A Study of Daratumumab in Japanese Participants With Relapsed or Refractory Multiple Myeloma

September 23, 2016 updated by: Janssen Pharmaceutical K.K.

A Phase I Study of JNJ-54761414 (Daratumumab) in Japanese Patients With Relapsed or Refractory Multiple Myeloma

The purpose of this study is to evaluate the tolerability and safety of Daratumumab in Japanese participants with relapsed (the return of a medical problem) or refractory (not responding to treatment) multiple myeloma (cancer of plasma cells in bone marrow, characterized by the presence of abnormal proteins in the blood).

Study Overview

Status

Completed

Conditions

Intervention / Treatment

Detailed Description

This is a Phase 1, open-label (all participants and study personnel will know the identity of the study treatments) and multicenter (study conducted at multiple sites) study in Japanese participants. The study will include a Screening Phase, a Treatment Phase, and a Follow-up Phase. The Treatment Phase consists of 2 parts: intense dosing regimen and less intense dosing regimen. Follow-up phase will be until 8 weeks after last dose administration/death/lost to follow up/consent withdrawal for study participation or study end, whichever occurs first. The primary endpoints will be Dose Limiting Toxicity (DLTs) and overall Adverse Events (AEs) profiling. Participants' safety will be monitored throughout the study.

Study Type

Interventional

Enrollment (Actual)

9

Phase

  • Phase 1

Contacts and Locations

This section provides the contact details for those conducting the study, and information on where this study is being conducted.

Study Locations

  • Japan
      • Nagoya, Japan
      • Tokyo, Japan

Participation Criteria

Researchers look for people who fit a certain description, called eligibility criteria.

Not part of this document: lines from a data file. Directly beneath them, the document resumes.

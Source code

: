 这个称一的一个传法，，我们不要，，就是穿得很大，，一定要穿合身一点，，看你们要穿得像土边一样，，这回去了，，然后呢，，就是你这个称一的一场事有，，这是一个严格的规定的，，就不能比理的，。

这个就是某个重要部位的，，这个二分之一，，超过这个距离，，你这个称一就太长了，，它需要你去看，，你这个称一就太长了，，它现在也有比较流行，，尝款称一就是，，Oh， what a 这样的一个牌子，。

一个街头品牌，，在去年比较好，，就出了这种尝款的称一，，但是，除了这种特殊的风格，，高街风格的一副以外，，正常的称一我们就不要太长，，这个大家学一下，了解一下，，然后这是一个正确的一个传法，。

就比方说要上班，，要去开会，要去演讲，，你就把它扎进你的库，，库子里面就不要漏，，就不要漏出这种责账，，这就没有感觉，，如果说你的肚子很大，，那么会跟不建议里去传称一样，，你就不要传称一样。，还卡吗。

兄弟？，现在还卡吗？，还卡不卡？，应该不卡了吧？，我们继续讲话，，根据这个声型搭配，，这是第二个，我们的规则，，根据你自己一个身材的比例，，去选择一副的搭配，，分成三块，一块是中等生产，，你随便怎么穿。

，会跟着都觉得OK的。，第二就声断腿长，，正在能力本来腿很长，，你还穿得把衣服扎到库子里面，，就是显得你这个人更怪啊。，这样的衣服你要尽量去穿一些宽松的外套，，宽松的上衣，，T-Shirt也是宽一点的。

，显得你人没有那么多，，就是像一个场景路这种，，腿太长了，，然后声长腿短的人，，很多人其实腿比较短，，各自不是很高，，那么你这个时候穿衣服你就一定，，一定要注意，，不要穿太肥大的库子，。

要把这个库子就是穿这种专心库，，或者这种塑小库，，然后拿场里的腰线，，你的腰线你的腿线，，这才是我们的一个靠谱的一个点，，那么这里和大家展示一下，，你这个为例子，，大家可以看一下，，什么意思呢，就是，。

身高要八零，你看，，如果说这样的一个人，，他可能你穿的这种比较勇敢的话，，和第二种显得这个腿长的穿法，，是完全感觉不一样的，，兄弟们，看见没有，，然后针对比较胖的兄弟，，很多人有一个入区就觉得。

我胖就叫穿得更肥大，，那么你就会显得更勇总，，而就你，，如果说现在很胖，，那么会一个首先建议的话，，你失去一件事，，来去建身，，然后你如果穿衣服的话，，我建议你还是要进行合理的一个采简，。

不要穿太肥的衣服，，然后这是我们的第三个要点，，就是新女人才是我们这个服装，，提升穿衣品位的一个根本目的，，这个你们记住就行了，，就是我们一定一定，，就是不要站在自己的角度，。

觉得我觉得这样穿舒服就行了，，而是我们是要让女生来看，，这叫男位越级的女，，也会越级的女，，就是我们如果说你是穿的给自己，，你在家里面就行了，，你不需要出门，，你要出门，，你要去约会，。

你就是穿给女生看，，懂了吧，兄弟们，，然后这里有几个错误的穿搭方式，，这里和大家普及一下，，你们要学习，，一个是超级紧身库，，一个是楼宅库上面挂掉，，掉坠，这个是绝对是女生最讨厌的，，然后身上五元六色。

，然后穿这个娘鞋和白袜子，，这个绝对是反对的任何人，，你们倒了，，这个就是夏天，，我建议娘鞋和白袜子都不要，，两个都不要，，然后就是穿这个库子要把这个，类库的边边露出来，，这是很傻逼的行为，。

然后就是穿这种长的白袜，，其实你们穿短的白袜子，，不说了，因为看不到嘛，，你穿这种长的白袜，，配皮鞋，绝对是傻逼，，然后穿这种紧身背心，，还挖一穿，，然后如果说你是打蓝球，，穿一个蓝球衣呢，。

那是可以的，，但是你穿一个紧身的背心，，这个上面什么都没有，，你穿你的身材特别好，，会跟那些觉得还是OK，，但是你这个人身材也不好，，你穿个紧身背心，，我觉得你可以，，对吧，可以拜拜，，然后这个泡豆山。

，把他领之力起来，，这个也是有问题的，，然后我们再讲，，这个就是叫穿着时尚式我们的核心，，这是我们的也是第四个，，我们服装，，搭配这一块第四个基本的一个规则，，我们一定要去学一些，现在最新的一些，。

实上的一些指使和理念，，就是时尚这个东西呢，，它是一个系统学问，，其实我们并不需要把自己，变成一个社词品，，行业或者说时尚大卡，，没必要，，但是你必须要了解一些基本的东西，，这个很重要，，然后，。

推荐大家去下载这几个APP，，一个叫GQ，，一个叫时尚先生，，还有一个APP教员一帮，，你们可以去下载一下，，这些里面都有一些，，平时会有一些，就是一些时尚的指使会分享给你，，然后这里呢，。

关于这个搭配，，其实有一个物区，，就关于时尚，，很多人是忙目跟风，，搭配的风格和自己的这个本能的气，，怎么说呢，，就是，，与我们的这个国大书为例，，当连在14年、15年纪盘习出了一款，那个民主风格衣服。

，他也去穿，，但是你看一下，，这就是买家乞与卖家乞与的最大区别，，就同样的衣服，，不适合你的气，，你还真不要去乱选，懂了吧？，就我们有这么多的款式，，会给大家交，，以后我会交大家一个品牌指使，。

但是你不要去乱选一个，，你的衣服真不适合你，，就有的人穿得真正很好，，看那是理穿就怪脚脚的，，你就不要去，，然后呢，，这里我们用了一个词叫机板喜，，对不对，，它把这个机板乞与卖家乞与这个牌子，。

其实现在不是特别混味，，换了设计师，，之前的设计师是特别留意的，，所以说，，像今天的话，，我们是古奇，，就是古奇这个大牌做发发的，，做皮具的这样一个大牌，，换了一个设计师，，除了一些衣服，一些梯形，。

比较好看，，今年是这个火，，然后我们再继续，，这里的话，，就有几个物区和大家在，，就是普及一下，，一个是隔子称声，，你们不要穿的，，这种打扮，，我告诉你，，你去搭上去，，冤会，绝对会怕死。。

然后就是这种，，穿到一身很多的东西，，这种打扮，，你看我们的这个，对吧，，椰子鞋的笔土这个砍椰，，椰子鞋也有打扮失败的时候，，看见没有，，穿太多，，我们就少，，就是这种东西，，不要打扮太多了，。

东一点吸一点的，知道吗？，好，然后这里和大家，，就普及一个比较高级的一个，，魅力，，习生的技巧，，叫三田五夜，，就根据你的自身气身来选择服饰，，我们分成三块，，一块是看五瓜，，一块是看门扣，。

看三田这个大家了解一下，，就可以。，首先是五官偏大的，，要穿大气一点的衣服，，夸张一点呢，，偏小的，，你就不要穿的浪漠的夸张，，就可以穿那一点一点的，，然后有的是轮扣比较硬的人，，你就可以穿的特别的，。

Some examples of these criteria are a person's general health condition or prior treatments.

Eligibility Criteria

Ages Eligible for Study

20 years and older (ADULT, OLDER_ADULT)

Accepts Healthy Volunteers

No

Genders Eligible for Study

All

Description

Inclusion Criteria:

  • Participants proven to have symptomatic (having symptoms) multiple myeloma according the International Myeloma Working Group (IMWG) diagnostic criteria
  • Participant must have measurable disease defined by either or both the following measurements: a) Serum M-protein greater than or equal to (>=) 1 gram per deciliter (g/dL) (>=10 gram per liter [g/L]) (except for serum immunoglobulin A [IgA] M-protein >= 0.5 g/dL); b) Urine M-protein >=200 milligram per 24 hour (mg/24 h); in case immunoglobulin D [IgD] or immunoglobulin E [IgE] M-protein, quantification should be performed
  • Participant must have relapsed or refractory multiple myeloma after receiving at least 2 previous therapies, and without further established treatment options
  • Participant must have an Eastern Cooperative Oncology Group (ECOG) performance status score of 0, 1, or 2
  • Participant must have life expectancy greater than (>) 3 months

Exclusion Criteria:

  • Participant has received daratumumab or other anti-cluster of differentiation 38 (anti-CD38) therapies previously
  • Participant has received anti-myeloma treatment within 2 weeks before administration of the study drug
  • Participant has previously received an allogenic stem cell transplant; or participant has received autologous stem cell transplantation (ASCT) within 12 weeks before administration of the study drug
  • Participant has a history of malignancy (other than multiple myeloma) within 5 years before administration of the study drug
  • Participant is exhibiting clinical signs of meningeal involvement of multiple myeloma

Study Plan

This section provides details of the study plan, including how the study is designed and what the study is measuring.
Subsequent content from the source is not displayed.